Three cautions here.
- A hearing aid is an aid to hearing and doesn’t restore hearing and has limitations in excessive noise and at a distance.
- Secondly, do a speech discrimination test on the affected ear: Whilst there isn’t much recorded research on this. Many of us in the know, are aware that speech discrimination can often be appalling on the SSHL ear. Particularly when the losses are flatter and moderate level losses onwards. Therefore, the outcome with hearing aids may be fairly limited. It may be best to go straight to a CROS or BICROS aids if the speech discrimination results are low, or are well worse than would be expected for the hearing loss. (Good PhD topic for anyone out there, there is virtually nothing written on this, except comments on forums and discussions between audiologists!)

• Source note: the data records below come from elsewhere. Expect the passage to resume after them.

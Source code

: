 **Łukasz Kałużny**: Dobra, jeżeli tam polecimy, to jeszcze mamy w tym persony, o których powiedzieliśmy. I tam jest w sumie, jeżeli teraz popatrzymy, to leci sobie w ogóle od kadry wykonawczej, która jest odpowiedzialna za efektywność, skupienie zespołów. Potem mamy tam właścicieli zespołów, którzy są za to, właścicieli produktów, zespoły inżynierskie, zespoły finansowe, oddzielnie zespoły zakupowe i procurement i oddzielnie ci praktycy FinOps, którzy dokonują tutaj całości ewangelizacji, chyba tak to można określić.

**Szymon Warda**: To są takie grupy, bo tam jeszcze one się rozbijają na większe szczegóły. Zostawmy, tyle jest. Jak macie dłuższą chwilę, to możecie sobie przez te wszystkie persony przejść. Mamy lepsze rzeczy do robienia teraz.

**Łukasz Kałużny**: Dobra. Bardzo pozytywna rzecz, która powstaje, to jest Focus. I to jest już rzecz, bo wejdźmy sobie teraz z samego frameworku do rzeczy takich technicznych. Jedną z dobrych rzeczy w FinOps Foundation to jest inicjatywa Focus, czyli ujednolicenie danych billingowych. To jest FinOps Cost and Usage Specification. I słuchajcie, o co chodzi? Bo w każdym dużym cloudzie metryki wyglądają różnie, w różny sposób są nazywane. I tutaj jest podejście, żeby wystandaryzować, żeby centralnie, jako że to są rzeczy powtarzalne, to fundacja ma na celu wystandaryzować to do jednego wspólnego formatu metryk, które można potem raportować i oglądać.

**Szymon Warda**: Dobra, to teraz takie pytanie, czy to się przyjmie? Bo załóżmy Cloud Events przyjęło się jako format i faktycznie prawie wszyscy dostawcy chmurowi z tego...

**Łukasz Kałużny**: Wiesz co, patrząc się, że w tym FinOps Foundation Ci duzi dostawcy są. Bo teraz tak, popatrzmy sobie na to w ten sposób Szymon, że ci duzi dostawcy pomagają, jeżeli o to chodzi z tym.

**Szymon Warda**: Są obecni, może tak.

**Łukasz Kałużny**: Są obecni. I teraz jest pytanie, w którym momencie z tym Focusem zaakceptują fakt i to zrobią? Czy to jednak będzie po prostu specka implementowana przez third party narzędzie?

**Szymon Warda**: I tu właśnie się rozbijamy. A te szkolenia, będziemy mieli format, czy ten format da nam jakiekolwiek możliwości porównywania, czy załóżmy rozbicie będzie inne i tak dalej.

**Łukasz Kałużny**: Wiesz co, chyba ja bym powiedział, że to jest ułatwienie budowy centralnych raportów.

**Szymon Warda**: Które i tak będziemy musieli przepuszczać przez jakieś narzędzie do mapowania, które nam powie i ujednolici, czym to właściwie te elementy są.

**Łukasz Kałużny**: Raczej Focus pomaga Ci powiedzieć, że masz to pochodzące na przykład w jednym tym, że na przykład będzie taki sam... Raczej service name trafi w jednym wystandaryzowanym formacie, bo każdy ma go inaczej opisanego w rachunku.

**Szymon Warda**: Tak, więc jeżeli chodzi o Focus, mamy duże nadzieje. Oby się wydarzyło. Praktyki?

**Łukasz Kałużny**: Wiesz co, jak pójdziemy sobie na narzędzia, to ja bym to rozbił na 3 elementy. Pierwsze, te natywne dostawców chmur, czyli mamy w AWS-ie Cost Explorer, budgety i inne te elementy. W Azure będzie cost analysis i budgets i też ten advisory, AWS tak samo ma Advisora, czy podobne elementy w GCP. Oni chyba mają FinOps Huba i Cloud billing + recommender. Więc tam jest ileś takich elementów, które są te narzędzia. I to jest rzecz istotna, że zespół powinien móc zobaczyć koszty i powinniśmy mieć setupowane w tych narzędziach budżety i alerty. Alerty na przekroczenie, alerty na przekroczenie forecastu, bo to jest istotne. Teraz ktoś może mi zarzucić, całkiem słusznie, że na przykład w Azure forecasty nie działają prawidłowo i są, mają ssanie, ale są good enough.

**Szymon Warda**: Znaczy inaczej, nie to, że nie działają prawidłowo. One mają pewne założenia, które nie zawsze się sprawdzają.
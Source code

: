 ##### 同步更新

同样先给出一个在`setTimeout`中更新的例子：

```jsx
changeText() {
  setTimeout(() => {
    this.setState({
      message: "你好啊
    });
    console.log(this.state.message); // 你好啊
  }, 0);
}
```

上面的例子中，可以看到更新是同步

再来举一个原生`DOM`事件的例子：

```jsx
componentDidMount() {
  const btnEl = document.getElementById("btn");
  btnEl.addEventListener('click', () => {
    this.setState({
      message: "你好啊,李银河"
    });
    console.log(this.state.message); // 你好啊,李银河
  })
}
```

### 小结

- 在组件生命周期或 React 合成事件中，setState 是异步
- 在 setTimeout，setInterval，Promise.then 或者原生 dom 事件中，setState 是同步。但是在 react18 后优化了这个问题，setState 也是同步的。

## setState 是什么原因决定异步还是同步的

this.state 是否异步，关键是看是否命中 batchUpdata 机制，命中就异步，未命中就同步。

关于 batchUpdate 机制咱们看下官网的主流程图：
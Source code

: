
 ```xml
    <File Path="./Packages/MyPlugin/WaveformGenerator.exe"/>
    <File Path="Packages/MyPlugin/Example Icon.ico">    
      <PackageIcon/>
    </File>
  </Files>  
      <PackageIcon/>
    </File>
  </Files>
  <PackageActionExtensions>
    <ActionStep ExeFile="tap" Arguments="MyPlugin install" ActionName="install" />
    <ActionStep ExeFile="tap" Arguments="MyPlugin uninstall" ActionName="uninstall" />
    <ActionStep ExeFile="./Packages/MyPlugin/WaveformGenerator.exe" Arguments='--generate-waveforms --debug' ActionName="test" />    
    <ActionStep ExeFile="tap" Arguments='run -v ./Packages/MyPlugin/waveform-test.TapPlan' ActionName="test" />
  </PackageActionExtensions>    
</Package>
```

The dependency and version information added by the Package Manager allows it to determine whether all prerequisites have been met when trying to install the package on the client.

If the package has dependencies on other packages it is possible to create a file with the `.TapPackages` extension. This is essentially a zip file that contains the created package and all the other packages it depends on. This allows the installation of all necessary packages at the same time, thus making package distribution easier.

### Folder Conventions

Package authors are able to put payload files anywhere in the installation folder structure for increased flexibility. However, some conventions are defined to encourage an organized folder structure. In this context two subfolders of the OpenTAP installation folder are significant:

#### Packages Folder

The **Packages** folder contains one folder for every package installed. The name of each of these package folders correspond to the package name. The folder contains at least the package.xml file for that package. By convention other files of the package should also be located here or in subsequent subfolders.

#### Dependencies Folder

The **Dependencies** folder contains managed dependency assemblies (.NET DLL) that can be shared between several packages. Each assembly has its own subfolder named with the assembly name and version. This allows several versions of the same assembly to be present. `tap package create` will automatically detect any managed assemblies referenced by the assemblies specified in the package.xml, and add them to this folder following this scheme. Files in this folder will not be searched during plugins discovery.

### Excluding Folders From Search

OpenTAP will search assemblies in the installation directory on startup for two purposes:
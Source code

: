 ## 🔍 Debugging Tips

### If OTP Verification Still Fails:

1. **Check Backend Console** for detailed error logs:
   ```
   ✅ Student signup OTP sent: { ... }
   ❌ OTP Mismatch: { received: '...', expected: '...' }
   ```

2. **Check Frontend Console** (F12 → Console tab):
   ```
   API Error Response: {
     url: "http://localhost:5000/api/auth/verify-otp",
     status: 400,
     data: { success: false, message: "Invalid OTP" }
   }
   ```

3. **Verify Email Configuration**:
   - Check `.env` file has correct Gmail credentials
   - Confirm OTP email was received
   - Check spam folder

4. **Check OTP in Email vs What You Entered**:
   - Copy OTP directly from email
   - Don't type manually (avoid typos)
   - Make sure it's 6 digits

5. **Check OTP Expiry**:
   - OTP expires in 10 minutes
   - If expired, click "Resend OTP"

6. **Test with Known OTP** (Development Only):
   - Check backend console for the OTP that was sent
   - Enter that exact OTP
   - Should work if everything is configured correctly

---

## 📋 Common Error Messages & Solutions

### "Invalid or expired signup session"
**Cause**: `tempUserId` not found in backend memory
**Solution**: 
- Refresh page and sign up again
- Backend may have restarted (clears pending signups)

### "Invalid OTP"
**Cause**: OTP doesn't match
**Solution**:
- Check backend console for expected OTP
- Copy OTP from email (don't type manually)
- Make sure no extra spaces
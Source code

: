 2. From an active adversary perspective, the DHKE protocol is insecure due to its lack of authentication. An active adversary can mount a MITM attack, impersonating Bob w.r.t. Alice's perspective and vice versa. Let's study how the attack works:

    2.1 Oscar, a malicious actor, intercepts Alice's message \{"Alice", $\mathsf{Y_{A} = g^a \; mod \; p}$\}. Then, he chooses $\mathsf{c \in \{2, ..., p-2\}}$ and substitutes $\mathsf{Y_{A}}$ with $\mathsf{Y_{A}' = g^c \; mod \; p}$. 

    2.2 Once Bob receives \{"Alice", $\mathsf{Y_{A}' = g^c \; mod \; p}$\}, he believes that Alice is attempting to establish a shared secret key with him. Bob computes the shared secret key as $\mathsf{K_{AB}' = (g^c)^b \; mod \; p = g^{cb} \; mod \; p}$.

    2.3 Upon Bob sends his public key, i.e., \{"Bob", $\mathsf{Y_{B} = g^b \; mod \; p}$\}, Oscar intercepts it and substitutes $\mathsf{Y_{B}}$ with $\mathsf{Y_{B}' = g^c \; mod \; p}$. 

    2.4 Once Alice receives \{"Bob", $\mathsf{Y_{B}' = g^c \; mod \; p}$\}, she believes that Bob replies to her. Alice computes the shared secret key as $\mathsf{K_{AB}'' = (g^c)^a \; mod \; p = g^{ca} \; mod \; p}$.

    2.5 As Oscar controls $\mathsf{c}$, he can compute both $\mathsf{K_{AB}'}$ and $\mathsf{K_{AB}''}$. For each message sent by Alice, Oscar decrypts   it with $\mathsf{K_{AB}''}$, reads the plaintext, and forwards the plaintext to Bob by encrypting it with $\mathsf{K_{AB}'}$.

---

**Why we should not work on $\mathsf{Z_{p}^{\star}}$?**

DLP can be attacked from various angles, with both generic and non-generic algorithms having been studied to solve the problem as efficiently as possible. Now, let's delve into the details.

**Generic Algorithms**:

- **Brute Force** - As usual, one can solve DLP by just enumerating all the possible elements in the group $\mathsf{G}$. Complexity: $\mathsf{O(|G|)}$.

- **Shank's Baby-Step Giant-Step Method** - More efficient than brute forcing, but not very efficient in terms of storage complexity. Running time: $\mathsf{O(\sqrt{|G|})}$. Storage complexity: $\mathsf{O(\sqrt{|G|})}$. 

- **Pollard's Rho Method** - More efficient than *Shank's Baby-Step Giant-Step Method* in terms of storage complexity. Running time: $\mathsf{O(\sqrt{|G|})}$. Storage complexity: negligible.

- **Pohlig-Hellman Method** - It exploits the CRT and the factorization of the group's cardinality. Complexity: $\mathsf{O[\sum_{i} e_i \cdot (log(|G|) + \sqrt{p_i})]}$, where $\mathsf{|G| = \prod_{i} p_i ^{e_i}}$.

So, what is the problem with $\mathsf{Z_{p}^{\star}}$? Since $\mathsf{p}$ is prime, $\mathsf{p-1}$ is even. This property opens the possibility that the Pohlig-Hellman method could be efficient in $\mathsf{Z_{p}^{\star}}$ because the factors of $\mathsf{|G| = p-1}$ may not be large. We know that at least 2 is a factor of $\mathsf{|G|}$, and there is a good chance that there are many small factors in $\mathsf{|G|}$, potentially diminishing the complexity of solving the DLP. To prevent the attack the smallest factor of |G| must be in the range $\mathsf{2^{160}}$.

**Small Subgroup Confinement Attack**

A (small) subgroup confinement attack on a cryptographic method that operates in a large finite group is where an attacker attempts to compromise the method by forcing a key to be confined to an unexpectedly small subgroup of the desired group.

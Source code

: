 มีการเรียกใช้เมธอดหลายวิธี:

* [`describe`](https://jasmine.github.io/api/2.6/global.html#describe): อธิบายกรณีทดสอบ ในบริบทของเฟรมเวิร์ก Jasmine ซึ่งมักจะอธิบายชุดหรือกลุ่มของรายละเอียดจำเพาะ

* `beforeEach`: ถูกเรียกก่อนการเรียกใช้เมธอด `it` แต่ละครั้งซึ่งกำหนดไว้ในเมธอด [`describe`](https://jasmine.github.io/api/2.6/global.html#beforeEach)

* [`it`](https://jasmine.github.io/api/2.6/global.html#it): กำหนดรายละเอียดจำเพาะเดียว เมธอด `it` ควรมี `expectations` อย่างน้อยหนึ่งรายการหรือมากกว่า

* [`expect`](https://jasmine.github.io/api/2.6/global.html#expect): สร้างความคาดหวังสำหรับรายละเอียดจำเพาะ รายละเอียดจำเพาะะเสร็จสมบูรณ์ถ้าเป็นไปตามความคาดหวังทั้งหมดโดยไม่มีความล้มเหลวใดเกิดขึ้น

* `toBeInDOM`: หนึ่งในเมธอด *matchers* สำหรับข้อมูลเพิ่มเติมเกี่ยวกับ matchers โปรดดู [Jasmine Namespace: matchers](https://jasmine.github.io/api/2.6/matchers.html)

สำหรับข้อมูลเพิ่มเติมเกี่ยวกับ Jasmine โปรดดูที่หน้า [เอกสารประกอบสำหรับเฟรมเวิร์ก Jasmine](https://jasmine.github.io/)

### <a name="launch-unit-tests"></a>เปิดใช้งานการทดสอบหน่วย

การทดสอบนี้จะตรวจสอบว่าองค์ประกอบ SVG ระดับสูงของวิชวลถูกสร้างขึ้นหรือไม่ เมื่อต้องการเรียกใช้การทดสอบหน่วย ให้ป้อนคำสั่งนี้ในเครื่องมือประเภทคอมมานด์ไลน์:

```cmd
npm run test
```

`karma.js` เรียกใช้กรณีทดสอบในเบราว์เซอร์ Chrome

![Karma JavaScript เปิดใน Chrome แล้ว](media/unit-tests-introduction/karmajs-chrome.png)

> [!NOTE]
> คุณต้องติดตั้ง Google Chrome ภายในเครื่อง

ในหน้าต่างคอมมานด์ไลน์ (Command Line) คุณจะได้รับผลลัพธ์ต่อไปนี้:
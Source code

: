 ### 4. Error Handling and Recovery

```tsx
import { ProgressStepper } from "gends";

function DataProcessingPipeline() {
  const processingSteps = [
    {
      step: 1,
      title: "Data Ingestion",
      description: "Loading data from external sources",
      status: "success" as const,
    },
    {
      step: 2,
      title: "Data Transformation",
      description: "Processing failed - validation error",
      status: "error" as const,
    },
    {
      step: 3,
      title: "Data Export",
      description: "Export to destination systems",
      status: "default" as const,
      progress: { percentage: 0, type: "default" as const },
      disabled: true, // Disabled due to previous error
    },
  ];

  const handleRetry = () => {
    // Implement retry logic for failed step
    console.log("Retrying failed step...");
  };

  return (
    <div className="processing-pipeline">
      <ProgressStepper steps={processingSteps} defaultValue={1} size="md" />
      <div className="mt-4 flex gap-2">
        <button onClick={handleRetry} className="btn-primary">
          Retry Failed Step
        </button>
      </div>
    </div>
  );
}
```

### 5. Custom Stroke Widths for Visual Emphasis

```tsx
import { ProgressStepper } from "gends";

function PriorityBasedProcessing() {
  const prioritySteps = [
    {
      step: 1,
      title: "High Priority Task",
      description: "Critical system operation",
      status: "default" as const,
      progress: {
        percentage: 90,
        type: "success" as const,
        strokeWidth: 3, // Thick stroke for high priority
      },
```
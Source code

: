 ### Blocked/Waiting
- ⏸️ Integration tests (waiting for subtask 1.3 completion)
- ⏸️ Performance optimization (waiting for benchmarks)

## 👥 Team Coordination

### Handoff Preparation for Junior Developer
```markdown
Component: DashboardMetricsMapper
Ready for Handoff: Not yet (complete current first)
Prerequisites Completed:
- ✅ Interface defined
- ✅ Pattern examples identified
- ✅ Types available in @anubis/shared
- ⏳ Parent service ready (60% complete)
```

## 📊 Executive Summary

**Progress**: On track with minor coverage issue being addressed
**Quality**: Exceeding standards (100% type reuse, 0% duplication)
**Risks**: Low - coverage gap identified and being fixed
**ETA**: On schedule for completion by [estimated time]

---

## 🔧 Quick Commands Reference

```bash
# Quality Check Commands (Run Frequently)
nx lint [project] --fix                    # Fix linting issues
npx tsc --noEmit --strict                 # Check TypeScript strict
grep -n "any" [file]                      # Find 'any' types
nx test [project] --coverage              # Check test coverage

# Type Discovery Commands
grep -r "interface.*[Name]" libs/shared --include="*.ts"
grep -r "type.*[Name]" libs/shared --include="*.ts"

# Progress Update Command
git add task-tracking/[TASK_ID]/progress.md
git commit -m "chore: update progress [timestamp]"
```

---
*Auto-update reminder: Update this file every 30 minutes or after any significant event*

- Distortion/Dysacusis/Diplacusis: Whilst this may be sometimes be a component of number 2 it can be of itself. Dysacusis is characterized by distortions in auditory perception, sounds may be perceived as distorted, unpleasant. This can manifest as echoic sounds, warbling tones, or a general metallic sound quality. Diplacusis is altered pitch perception. One ear may hear one pitch, while the other hears a different pitch. For SSHL clients with a music background this can have significant impact on their quality of life. Hearing Aids for Music – Exploring the music listening behaviour of people with hearing impairments
Unfortunately, I have seen many instances of aiding, where the affected ear has limited speech discrimination and sound is highly distorted for the individual. Even worse where the client has expected that the hearing aid would give them some clear sound. So please do a speech assessment. So that you and the client are clear on what the outcome with hearing aids will be. They may not wish to hear the truth, but it is better to know the outcome at the beginning then leading them on an upsetting journey.